After a wait that has kept developers large and small on tenterhooks for months, Unity 3.5 is ready for release. What does it mean for games developers? CEO David Helgason reveals all.
Where does the 3.5 update take the engine? It seems to be quite a reinvention.
Just over a year ago we took a very strong decision. We saw that, while lots of small teams are using Unity, a greater number of much bigger teams were starting to use Unity, and they were doing more ambitious things with the engine.
Those bigger teams needed things that we hadn’t focused on before. So we decided to focus on triple-A games with Unity 3.5 – which of course means high-end technologies – but also means a focus on large team workflows.
We knew at that time that we fell short in both those areas, so we started to hire engineers with triple-A backgrounds who have worked with triple-A engines at big studios; people like the Dice guys who’d worked on Frostbite and the IO guys who had worked on Glacier. We found that those guys were the best we could get.
So opening Unity to triple-A has taken a significant investment of effort?
Yes. That was the time when internally in the company we laid out what we’ve called ‘the triple-A initiative’. We haven’t defined triple-A as a binary thing where you either are or are not that kind of studio. We knew that within a year we wanted to close the gap between Unity and other engines; be they in-house engines at studios or the kind that are focused solely on that very high quality. So that’s what we did, and it’s gone really very well.
Does the move towards triple-A also mean that you’re also now offering that level of quality to the smaller teams that were Unity’s traditional audience?
Absolutely. The one thing that was important to us was this: just because it is better doesn’t mean we want to charge more for it. If we did that it would betray the whole idea of Unity.
We didn’t really want to change our business model either. It should still be about more technology for the same price, for the same people in a way.
We also didn’t want to over complicate things, so we wouldn’t allow ourselves to go overboard with something that was too specialised. We didn’t want it to become too complex or unwieldy. We could do it, but it has to keep the same level of simplicity.
So you had to move slowly to balance triple-A performance and your mantra of ‘democratising games development’?
That was actually part of the reason we delayed the release.

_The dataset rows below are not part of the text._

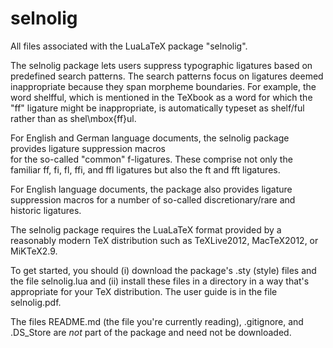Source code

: selnolig
========

All files associated with the LuaLaTeX package "selnolig". 

The selnolig package lets users suppress typographic ligatures based on predefined search patterns. 
The search patterns focus on ligatures deemed inappropriate because they span morpheme boundaries. 
For example, the word shelfful, which is mentioned in the TeXbook as a word for which the "ff" ligature 
might be inappropriate, is automatically typeset as shelf\/ful rather than as shel\mbox{ff}ul.

For English and German language documents, the selnolig package provides ligature suppression macros  
for the so-called "common" f-ligatures. These comprise not only the familiar ff, fi, fl, ffi, and ffl 
ligatures but also the ft and fft ligatures.

For English language documents, the package also provides ligature suppression macros for a number of 
so-called discretionary/rare and historic ligatures.

The selnolig package requires the LuaLaTeX format provided by a reasonably modern TeX distribution such 
as TeXLive2012, MacTeX2012, or MiKTeX2.9.

To get started, you should (i) download the package's .sty (style) files and the file selnolig.lua and 
(ii) install these files in a directory in a way that's appropriate for your TeX distribution. The user 
guide is in the file selnolig.pdf.

The files README.md (the file you're currently reading), .gitignore, and .DS_Store are *not* part of the 
package and need not be downloaded.
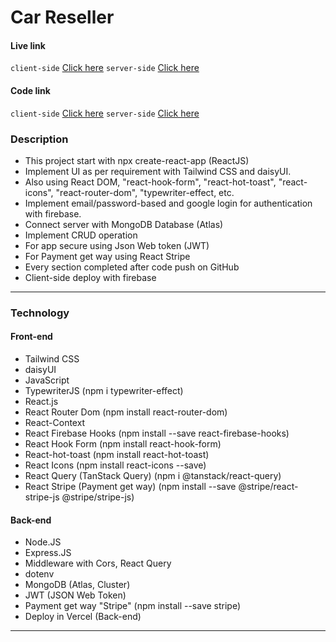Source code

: # Car Reseller 

#### Live link

`client-side` [Click here](https://car-reseller-6d57d.web.app/)
`server-side` [Click here](https://car-reseller-server.vercel.app/)

#### Code link

`client-side` [Click here](https://github.com/programming-hero-web-course-4/b612-used-products-resale-clients-side-nurulcse7)
`server-side` [Click here](https://github.com/programming-hero-web-course-4/b612-used-products-resale-server-side-nurulcse7)

### Description

- This project start with npx create-react-app (ReactJS)
- Implement UI as per requirement with Tailwind CSS and daisyUI.
- Also using React DOM, "react-hook-form", "react-hot-toast", "react-icons", "react-router-dom", "typewriter-effect, etc.
- Implement email/password-based and google login for authentication with firebase.
- Connect server with MongoDB Database (Atlas)
- Implement CRUD operation
- For app secure using Json Web token (JWT)
- For Payment get way using React Stripe
- Every section completed after code push on GitHub
- Client-side deploy with firebase
---

### Technology

#### Front-end

- Tailwind CSS
- daisyUI
- JavaScript
- TypewriterJS (npm i typewriter-effect)
- React.js
- React Router Dom (npm install react-router-dom)
- React-Context
- React Firebase Hooks (npm install --save react-firebase-hooks)
- React Hook Form (npm install react-hook-form)
- React-hot-toast (npm install react-hot-toast)
- React Icons (npm install react-icons --save)
- React Query (TanStack Query) (npm i @tanstack/react-query)
- React Stripe (Payment get way) (npm install --save @stripe/react-stripe-js @stripe/stripe-js)


#### Back-end

- Node.JS
- Express.JS
- Middleware with Cors, React Query
- dotenv
- MongoDB (Atlas, Cluster)
- JWT (JSON Web Token)
- Payment get way "Stripe" (npm install --save stripe) 
- Deploy in Vercel (Back-end)

---


<!-- 
# Getting Started with Create React App

This project was bootstrapped with [Create React App](https://github.com/facebook/create-react-app).

## Available Scripts

In the project directory, you can run:

### `npm start`

Runs the app in the development mode.\
Open [http://localhost:3000](http://localhost:3000) to view it in your browser.

The page will reload when you make changes.\
You may also see any lint errors in the console.

### `npm test`

Launches the test runner in the interactive watch mode.\
See the section about [running tests](https://facebook.github.io/create-react-app/docs/running-tests) for more information.

### `npm run build`

Builds the app for production to the `build` folder.\
It correctly bundles React in production mode and optimizes the build for the best performance.

The build is minified and the filenames include the hashes.\
Your app is ready to be deployed!

See the section about [deployment](https://facebook.github.io/create-react-app/docs/deployment) for more information.

### `npm run eject`

**Note: this is a one-way operation. Once you `eject`, you can't go back!**

If you aren't satisfied with the build tool and configuration choices, you can `eject` at any time. This command will remove the single build dependency from your project.

Instead, it will copy all the configuration files and the transitive dependencies (webpack, Babel, ESLint, etc) right into your project so you have full control over them. All of the commands except `eject` will still work, but they will point to the copied scripts so you can tweak them. At this point you're on your own.

You don't have to ever use `eject`. The curated feature set is suitable for small and middle deployments, and you shouldn't feel obligated to use this feature. However we understand that this tool wouldn't be useful if you couldn't customize it when you are ready for it.

## Learn More

You can learn more in the [Create React App documentation](https://facebook.github.io/create-react-app/docs/getting-started).

To learn React, check out the [React documentation](https://reactjs.org/).

### Code Splitting

This section has moved here: [https://facebook.github.io/create-react-app/docs/code-splitting](https://facebook.github.io/create-react-app/docs/code-splitting)

### Analyzing the Bundle Size

This section has moved here: [https://facebook.github.io/create-react-app/docs/analyzing-the-bundle-size](https://facebook.github.io/create-react-app/docs/analyzing-the-bundle-size)

### Making a Progressive Web App

This section has moved here: [https://facebook.github.io/create-react-app/docs/making-a-progressive-web-app](https://facebook.github.io/create-react-app/docs/making-a-progressive-web-app)

### Advanced Configuration

This section has moved here: [https://facebook.github.io/create-react-app/docs/advanced-configuration](https://facebook.github.io/create-react-app/docs/advanced-configuration)

### Deployment

This section has moved here: [https://facebook.github.io/create-react-app/docs/deployment](https://facebook.github.io/create-react-app/docs/deployment)

### `npm run build` fails to minify

This section has moved here: [https://facebook.github.io/create-react-app/docs/troubleshooting#npm-run-build-fails-to-minify](https://facebook.github.io/create-react-app/docs/troubleshooting#npm-run-build-fails-to-minify)

 -->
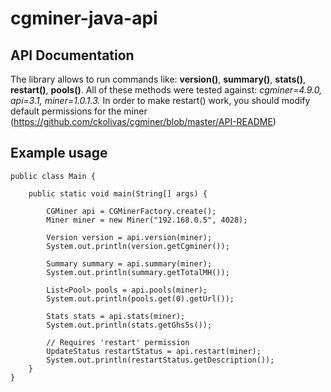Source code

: 
# cgminer-java-api

## API Documentation

The library allows to run commands like: **version()**, **summary()**, **stats()**, **restart()**, **pools()**.
All of these methods were tested against: *cgminer=4.9.0, api=3.1, miner=1.0.1.3.*
In order to make restart() work, you should modify default permissions for the miner (https://github.com/ckolivas/cgminer/blob/master/API-README)



## Example usage

    public class Main {

		public static void main(String[] args) {
		
			CGMiner api = CGMinerFactory.create();
			Miner miner = new Miner("192.168.0.5", 4028);
			
			Version version = api.version(miner);
			System.out.println(version.getCgminer());
			
			Summary summary = api.summary(miner);
			System.out.println(summary.getTotalMH());
			
			List<Pool> pools = api.pools(miner);
			System.out.println(pools.get(0).getUrl());
			
			Stats stats = api.stats(miner);
			System.out.println(stats.getGhs5s());
			
			// Requires 'restart' permission
			UpdateStatus restartStatus = api.restart(miner);
			System.out.println(restartStatus.getDescription());
		}
	}
	
	
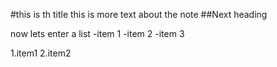 #this is th title
this is more text about the note
##Next heading

now lets enter a list
-item 1
-item 2
-item 3

1.item1
2.item2
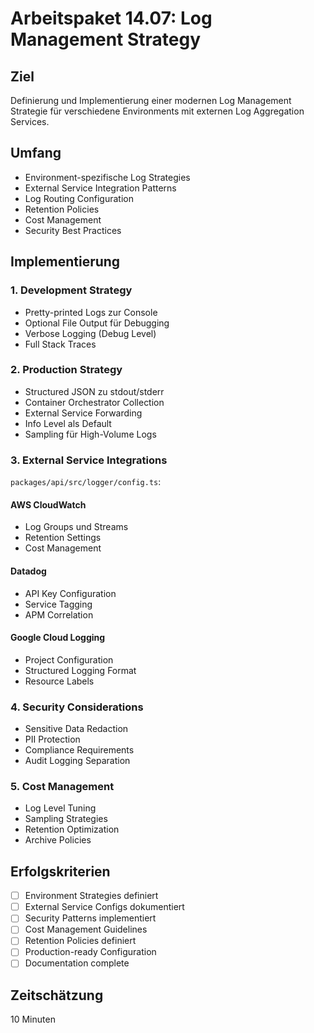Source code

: # Arbeitspaket 14.07: Log Management Strategy

## Ziel
Definierung und Implementierung einer modernen Log Management Strategie für verschiedene Environments mit externen Log Aggregation Services.

## Umfang
- Environment-spezifische Log Strategies
- External Service Integration Patterns
- Log Routing Configuration
- Retention Policies
- Cost Management
- Security Best Practices

## Implementierung

### 1. Development Strategy
- Pretty-printed Logs zur Console
- Optional File Output für Debugging
- Verbose Logging (Debug Level)
- Full Stack Traces

### 2. Production Strategy
- Structured JSON zu stdout/stderr
- Container Orchestrator Collection
- External Service Forwarding
- Info Level als Default
- Sampling für High-Volume Logs

### 3. External Service Integrations
`packages/api/src/logger/config.ts`:

#### AWS CloudWatch
- Log Groups und Streams
- Retention Settings
- Cost Management

#### Datadog
- API Key Configuration
- Service Tagging
- APM Correlation

#### Google Cloud Logging
- Project Configuration
- Structured Logging Format
- Resource Labels

### 4. Security Considerations
- Sensitive Data Redaction
- PII Protection
- Compliance Requirements
- Audit Logging Separation

### 5. Cost Management
- Log Level Tuning
- Sampling Strategies
- Retention Optimization
- Archive Policies

## Erfolgskriterien
- [ ] Environment Strategies definiert
- [ ] External Service Configs dokumentiert
- [ ] Security Patterns implementiert
- [ ] Cost Management Guidelines
- [ ] Retention Policies definiert
- [ ] Production-ready Configuration
- [ ] Documentation complete

## Zeitschätzung
10 Minuten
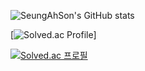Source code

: ![SeungAhSon's GitHub stats](https://github-readme-stats.vercel.app/api?username=SeungAhSon&show_icons=true&theme=radical)

[![Solved.ac Profile](http://mazassumnida.wtf/api/pastel/generate_badge?boj={gongsoonyee)]

[![Solved.ac
프로필](http://mazassumnida.wtf/api/mini/generate_badge?boj=gongsoonyee)](https://solved.ac/gongsoonyee)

Some of the new triple-A features could be created in isolation in a week, but would take an insane amount of work and a lot of time to make sure they were properly integrated with the rest of the system so that it didn’t get too complex. We had to be careful to add the new triple-A features without making it something that Unity isn’t.
Take the new pathfinding abilities. They were easy – or at least relatively easy – to build quickly, but then it turns out that making the pathfinding work with things like Unity’s additive loading took a lot of work.
But the results are incredible, and it’s been worth the time.
It’s basically a triple-A engine with the simplicity we had before, which is awesome.
There’s been a lot of coverage everywhere of Unity’s move to support Flash deployment, but what about the new support of Google Chrome Native Client deployment? Why is that significant?
Mainly it is because Chrome is getting insane levels of adoption right now; the last number I saw was over 30 per cent.
The main thing about the Chrome browser is that it automatically updates itself, so if you’re supporting Chrome you are supporting just one browser that is this beautiful thing. Google added the technology called Native Client, which we’ve all been waiting for for years.
I think we showed our first demo of Unity running in Native Client almost three years ago. Now it is available you can build a web game with Unity that runs in there at close to native speed with pretty good graphics. It’s somewhat feature limited, so it’s not the full thing, but it’s pretty close.
And again it’s completely frictionless for anyone that knows Chrome.
With our own plug-in and the Flash export and the Chrome export we’ve pretty much cornered almost the entire browser market. There’s almost nowhere where Unity won’t run, and nowhere where it won’t run pretty well.